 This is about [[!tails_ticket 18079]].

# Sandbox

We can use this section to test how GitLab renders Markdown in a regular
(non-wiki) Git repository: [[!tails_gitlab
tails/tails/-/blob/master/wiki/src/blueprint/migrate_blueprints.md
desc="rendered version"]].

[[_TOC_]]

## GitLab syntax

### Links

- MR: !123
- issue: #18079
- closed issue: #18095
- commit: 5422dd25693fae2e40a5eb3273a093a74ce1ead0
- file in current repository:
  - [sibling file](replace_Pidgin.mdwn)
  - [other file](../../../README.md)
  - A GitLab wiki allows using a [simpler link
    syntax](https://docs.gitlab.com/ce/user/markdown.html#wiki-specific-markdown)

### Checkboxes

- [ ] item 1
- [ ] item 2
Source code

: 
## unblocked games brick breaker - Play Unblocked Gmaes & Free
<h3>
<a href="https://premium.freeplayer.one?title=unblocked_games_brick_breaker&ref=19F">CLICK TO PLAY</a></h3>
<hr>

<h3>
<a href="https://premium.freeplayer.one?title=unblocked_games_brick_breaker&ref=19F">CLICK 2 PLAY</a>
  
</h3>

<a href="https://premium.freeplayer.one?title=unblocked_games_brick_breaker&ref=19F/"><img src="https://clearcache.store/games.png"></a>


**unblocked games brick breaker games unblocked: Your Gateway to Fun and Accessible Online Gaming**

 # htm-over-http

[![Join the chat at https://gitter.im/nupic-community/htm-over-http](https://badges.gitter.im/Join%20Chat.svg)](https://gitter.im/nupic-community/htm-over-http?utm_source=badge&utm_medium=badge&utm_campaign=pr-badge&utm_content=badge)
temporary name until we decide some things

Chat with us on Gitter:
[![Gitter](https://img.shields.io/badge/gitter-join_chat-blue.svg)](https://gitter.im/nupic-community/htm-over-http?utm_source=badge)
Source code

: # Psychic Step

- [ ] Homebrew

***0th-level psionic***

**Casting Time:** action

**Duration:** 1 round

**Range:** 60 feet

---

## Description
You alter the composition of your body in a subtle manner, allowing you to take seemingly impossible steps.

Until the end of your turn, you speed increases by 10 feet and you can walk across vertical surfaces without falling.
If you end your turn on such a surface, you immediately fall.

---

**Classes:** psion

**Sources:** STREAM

[EXERCISE REQUIREMENTS] Among the lines of the data, which ones contain the word "https"? Show them.

[ANSWER BOX]
    syntax](https://docs.gitlab.com/ce/user/markdown.html#wiki-specific-markdown)
<a href="https://premium.freeplayer.one?title=unblocked_games_brick_breaker&ref=19F">CLICK TO PLAY</a></h3>
<a href="https://premium.freeplayer.one?title=unblocked_games_brick_breaker&ref=19F">CLICK 2 PLAY</a>
<a href="https://premium.freeplayer.one?title=unblocked_games_brick_breaker&ref=19F/"><img src="https://clearcache.store/games.png"></a>
[![Join the chat at https://gitter.im/nupic-community/htm-over-http](https://badges.gitter.im/Join%20Chat.svg)](https://gitter.im/nupic-community/htm-over-http?utm_source=badge&utm_medium=badge&utm_campaign=pr-badge&utm_content=badge)
[![Gitter](https://img.shields.io/badge/gitter-join_chat-blue.svg)](https://gitter.im/nupic-community/htm-over-http?utm_source=badge)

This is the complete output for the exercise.